* _Description of the task_: Copy out every line of the records in which "zone" can be found.

* _Material to process_:
★ ★ ★
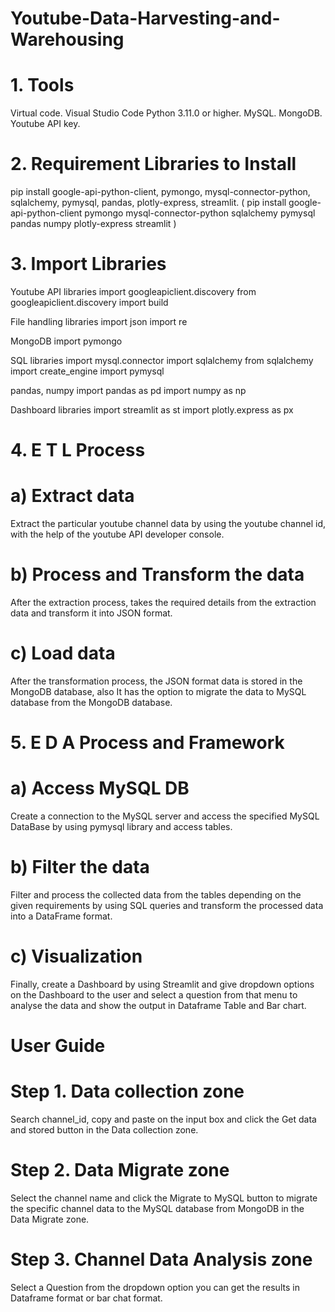 # Youtube-Data-Harvesting-and-Warehousing
# 1. Tools 
Virtual code.
Visual Studio Code
Python 3.11.0 or higher.
MySQL.
MongoDB.
Youtube API key.
# 2. Requirement Libraries to Install
pip install google-api-python-client, pymongo, mysql-connector-python, sqlalchemy, pymysql, pandas, plotly-express, streamlit.
( pip install google-api-python-client pymongo mysql-connector-python sqlalchemy pymysql pandas numpy plotly-express streamlit )

# 3. Import Libraries
Youtube API libraries
import googleapiclient.discovery
from googleapiclient.discovery import build

File handling libraries
import json
import re

MongoDB
import pymongo

SQL libraries
import mysql.connector
import sqlalchemy
from sqlalchemy import create_engine
import pymysql

pandas, numpy
import pandas as pd
import numpy as np

Dashboard libraries
import streamlit as st
import plotly.express as px

# 4. E T L Process
# a) Extract data
Extract the particular youtube channel data by using the youtube channel id, with the help of the youtube API developer console.
# b) Process and Transform the data
After the extraction process, takes the required details from the extraction data and transform it into JSON format.
# c) Load data
After the transformation process, the JSON format data is stored in the MongoDB database, also It has the option to migrate the data to MySQL database from the MongoDB database.
# 5. E D A Process and Framework
# a) Access MySQL DB
Create a connection to the MySQL server and access the specified MySQL DataBase by using pymysql library and access tables.
# b) Filter the data
Filter and process the collected data from the tables depending on the given requirements by using SQL queries and transform the processed data into a DataFrame format.
# c) Visualization
Finally, create a Dashboard by using Streamlit and give dropdown options on the Dashboard to the user and select a question from that menu to analyse the data and show the output in Dataframe Table and Bar chart.
# User Guide
# Step 1. Data collection zone
Search channel_id, copy and paste on the input box and click the Get data and stored button in the Data collection zone.
# Step 2. Data Migrate zone
Select the channel name and click the Migrate to MySQL button to migrate the specific channel data to the MySQL database from MongoDB in the Data Migrate zone.
# Step 3. Channel Data Analysis zone
Select a Question from the dropdown option you can get the results in Dataframe format or bar chat format.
★ ★ ★
* _Written response_:
# Step 1. Data collection zone
Search channel_id, copy and paste on the input box and click the Get data and stored button in the Data collection zone.
# Step 2. Data Migrate zone
Select the channel name and click the Migrate to MySQL button to migrate the specific channel data to the MySQL database from MongoDB in the Data Migrate zone.
# Step 3. Channel Data Analysis zone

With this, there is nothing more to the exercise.